2 more racinos opening in Ohio this year and 3 more next year mean increasing competition

  • Gambling-Expansion

    In this photo taken on Tuesday, Dec. 10, 2013, Christine Valentine dusts a slot machine at the Hard Rock Rocksino Northfield Park in Northfield, Ohio. The gambling scene is getting more crowded in Ohio. Horse racing tracks offering slots-style video lottery terminals will debut Thursday, Dec. 12, 2013, in Lebanon, Ohio, northeast of Cincinnati, and next Wednesday, Dec. 18. in Northfield, Ohio, north of Akron. (AP Photo/Tony Dejak)


  • Patrons enter and exit the Miami Valley Gaming racino in Lebanon, Ohio.
    Patrons enter and exit the Miami Valley Gaming racino in Lebanon, Ohio.

    NORTHFIELD, Ohio  — The gambling scene is on the verge of getting more crowded in Ohio.

    Horse racing tracks offering slots-style video lottery terminals will debut Thursday in Lebanon, northeast of Cincinnati, and next Wednesday in Northfield, north of Akron.

    Miami Valley Gaming in Lebanon and Hard Rock Rocksino Northfield Park both offer expanded gambling options beyond traditional betting on horses.

    Ohio already has horse racing tracks with slots, called racinos, near Cleveland and Columbus. Racinos also are planned in the Youngstown, Cincinnati and Dayton areas, all opening next year.

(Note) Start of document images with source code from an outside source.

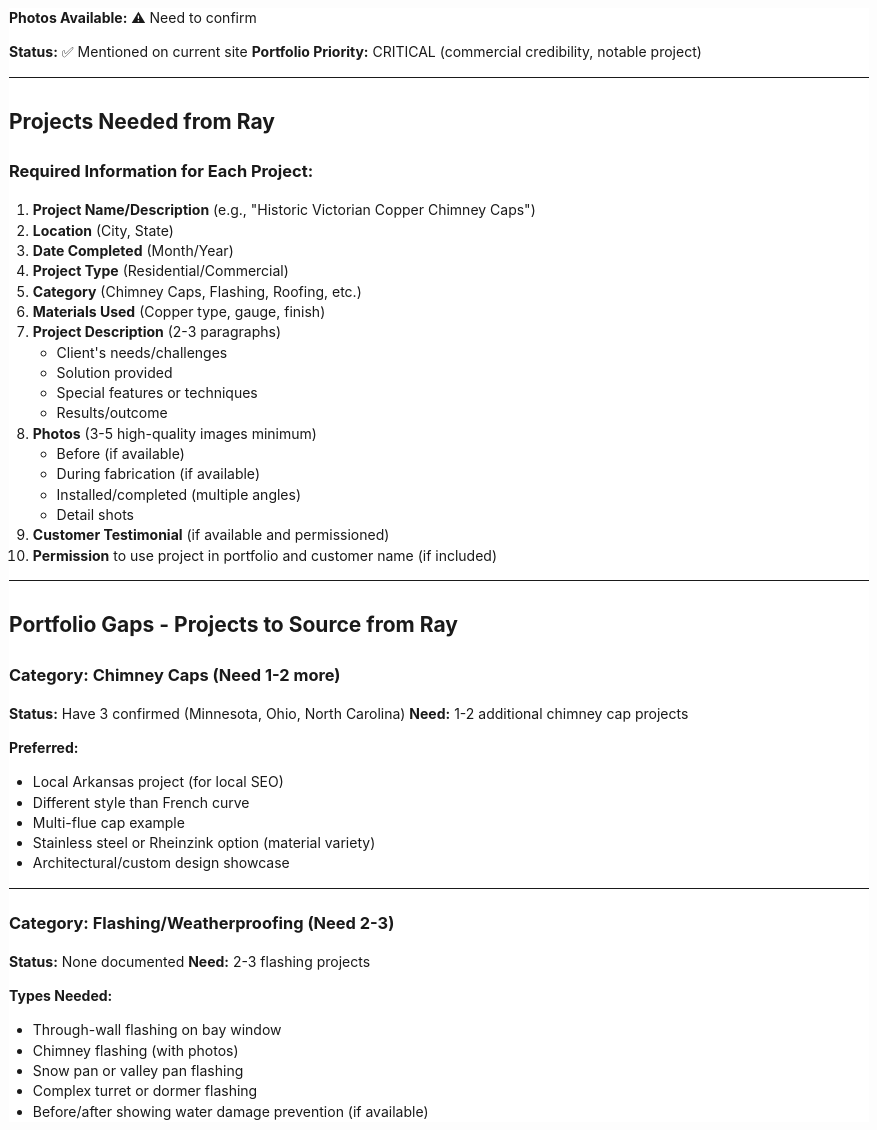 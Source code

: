 **Photos Available:** ⚠️ Need to confirm

**Status:** ✅ Mentioned on current site
**Portfolio Priority:** CRITICAL (commercial credibility, notable project)

---

## Projects Needed from Ray

### Required Information for Each Project:
1. **Project Name/Description** (e.g., "Historic Victorian Copper Chimney Caps")
2. **Location** (City, State)
3. **Date Completed** (Month/Year)
4. **Project Type** (Residential/Commercial)
5. **Category** (Chimney Caps, Flashing, Roofing, etc.)
6. **Materials Used** (Copper type, gauge, finish)
7. **Project Description** (2-3 paragraphs)
   - Client's needs/challenges
   - Solution provided
   - Special features or techniques
   - Results/outcome
8. **Photos** (3-5 high-quality images minimum)
   - Before (if available)
   - During fabrication (if available)
   - Installed/completed (multiple angles)
   - Detail shots
9. **Customer Testimonial** (if available and permissioned)
10. **Permission** to use project in portfolio and customer name (if included)

---

## Portfolio Gaps - Projects to Source from Ray

### Category: Chimney Caps (Need 1-2 more)
**Status:** Have 3 confirmed (Minnesota, Ohio, North Carolina)
**Need:** 1-2 additional chimney cap projects

**Preferred:**
- Local Arkansas project (for local SEO)
- Different style than French curve
- Multi-flue cap example
- Stainless steel or Rheinzink option (material variety)
- Architectural/custom design showcase

---

### Category: Flashing/Weatherproofing (Need 2-3)
**Status:** None documented
**Need:** 2-3 flashing projects

**Types Needed:**
- Through-wall flashing on bay window
- Chimney flashing (with photos)
- Snow pan or valley pan flashing
- Complex turret or dormer flashing
- Before/after showing water damage prevention (if available)
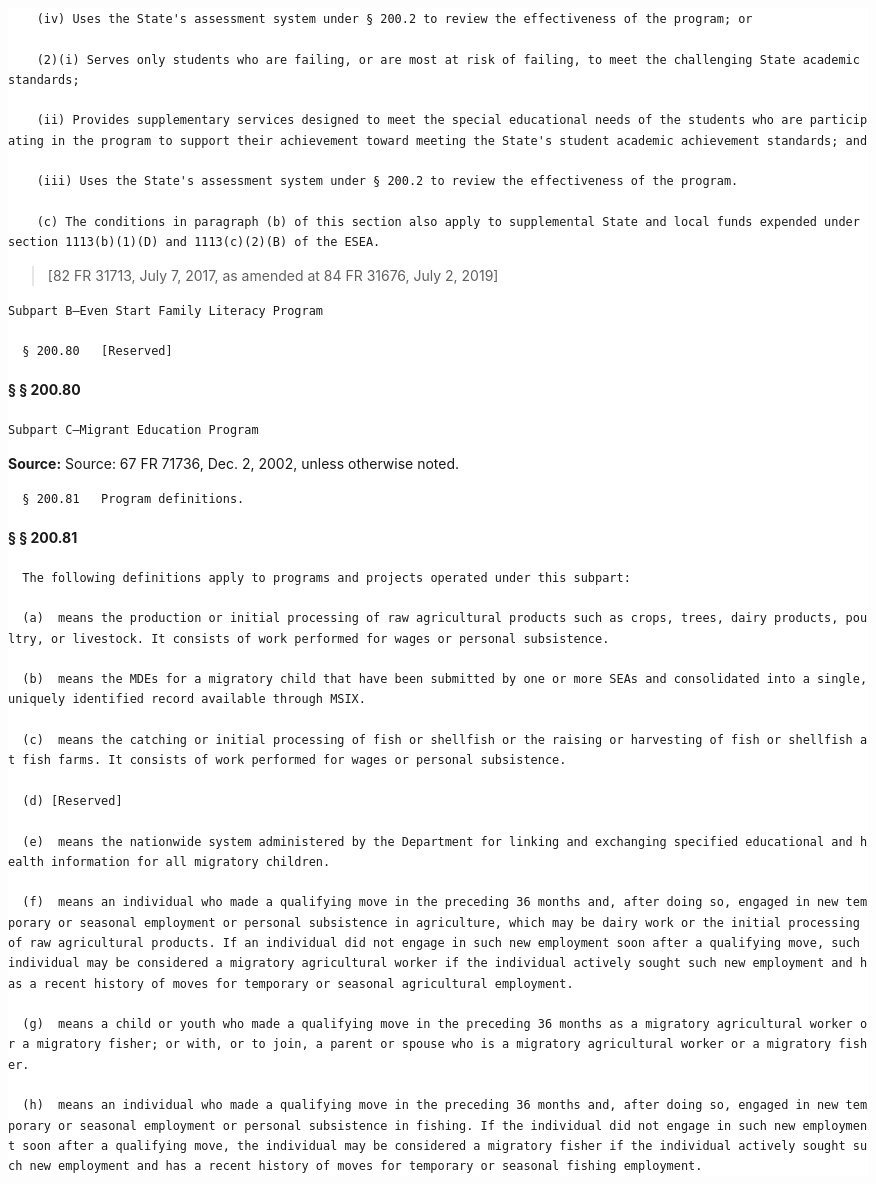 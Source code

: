         (iv) Uses the State's assessment system under § 200.2 to review the effectiveness of the program; or

        (2)(i) Serves only students who are failing, or are most at risk of failing, to meet the challenging State academic standards;

        (ii) Provides supplementary services designed to meet the special educational needs of the students who are participating in the program to support their achievement toward meeting the State's student academic achievement standards; and

        (iii) Uses the State's assessment system under § 200.2 to review the effectiveness of the program.

        (c) The conditions in paragraph (b) of this section also apply to supplemental State and local funds expended under section 1113(b)(1)(D) and 1113(c)(2)(B) of the ESEA.

> [82 FR 31713, July 7, 2017, as amended at 84 FR 31676, July 2, 2019]

    Subpart B—Even Start Family Literacy Program

      § 200.80   [Reserved]

#### § § 200.80

    Subpart C—Migrant Education Program

**Source:** Source: 67 FR 71736, Dec. 2, 2002, unless otherwise noted.

      § 200.81   Program definitions.

#### § § 200.81

      The following definitions apply to programs and projects operated under this subpart:

      (a)  means the production or initial processing of raw agricultural products such as crops, trees, dairy products, poultry, or livestock. It consists of work performed for wages or personal subsistence.

      (b)  means the MDEs for a migratory child that have been submitted by one or more SEAs and consolidated into a single, uniquely identified record available through MSIX.

      (c)  means the catching or initial processing of fish or shellfish or the raising or harvesting of fish or shellfish at fish farms. It consists of work performed for wages or personal subsistence.

      (d) [Reserved]

      (e)  means the nationwide system administered by the Department for linking and exchanging specified educational and health information for all migratory children.

      (f)  means an individual who made a qualifying move in the preceding 36 months and, after doing so, engaged in new temporary or seasonal employment or personal subsistence in agriculture, which may be dairy work or the initial processing of raw agricultural products. If an individual did not engage in such new employment soon after a qualifying move, such individual may be considered a migratory agricultural worker if the individual actively sought such new employment and has a recent history of moves for temporary or seasonal agricultural employment.

      (g)  means a child or youth who made a qualifying move in the preceding 36 months as a migratory agricultural worker or a migratory fisher; or with, or to join, a parent or spouse who is a migratory agricultural worker or a migratory fisher.

      (h)  means an individual who made a qualifying move in the preceding 36 months and, after doing so, engaged in new temporary or seasonal employment or personal subsistence in fishing. If the individual did not engage in such new employment soon after a qualifying move, the individual may be considered a migratory fisher if the individual actively sought such new employment and has a recent history of moves for temporary or seasonal fishing employment.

    Ohio has voter-approved casinos in Cincinnati, Cleveland, Columbus and Toledo. They began opening in 2012 in Cleveland.

    The ThistleDown racino which opened in April in North Randall near Cleveland has been a big draw, grossing an Ohio-best average of $361 daily in October from its 1,150 video lottery terminals.

    ThistleDown was Ohio’s second racino. The Scioto Downs racino opened last year in Columbus.

    Unlike Ohio’s casinos, the racinos don’t offer poker or other table games.

    That means racinos must find other ways to attract people, said David Schwartz, director of the Center for Gaming Research at the University of Nevada Las Vegas.

    “They will try to outdo each other with customer service,” he said in a phone interview.

    Competitive payouts to winners can help too, Schwartz said. Even a percentage point difference in payouts to winners can be important to serious gamblers, he said.

    “That means your money is going to last a little bit longer,” he said.

    At Northfield, located between Cleveland and Akron about 10 miles down the road from ThistleDown, the “rocksino” hopes its iconic Hard Rock branding and $1 million in glitzy rock music memorabilia on the walls will make it stand out in an increasingly crowded market.

    And it’s banking on an array of non-gambling attractions, including an opening night appearance by Joan Jett and the Blackhearts and a guy-friendly steak restaurant named for Cleveland Browns favorite Bernie Kosar.

    “We think those pieces and the service we will deliver are what I like to call differentiators that kind of set us apart from the competition and give people a reason to come to our place,” Northfield president Jon Lucas said.

    And it has winter-ready amenities like a heated sidewalk at the five-lane entrance driveway and outdoor smoking patios with slots and heaters.

    Lucas said low population growth in the region was a concern amid increased gambling options, but said the rising pace of competition would stabilize when the last of seven racinos opens next year in Ohio.

    Schwartz said bettors are likely to patronize gambling outlets that offer the most attractive incentives.

    Miami Valley ramped up for its opening with a progressive 12-day registration incentive offering over $75,000 in free play.

    The Miami Valley racino also offered a chance for “a $100 free play High Five” in return for email contacts to encourage brand loyalty.

    The goal is to build interest in the $175 million project before another racino opens further north in Dayton next year. Miami Valley also faces casino competition in Cincinnati and Indiana.

    The casinos and expanding racino industry in Ohio risk cutting into each other’s business, Schwartz said.

    Figures from the start of legal gambling in Ohio “don’t suggest there’s a ton of growth” likely in the gambling industry, he said.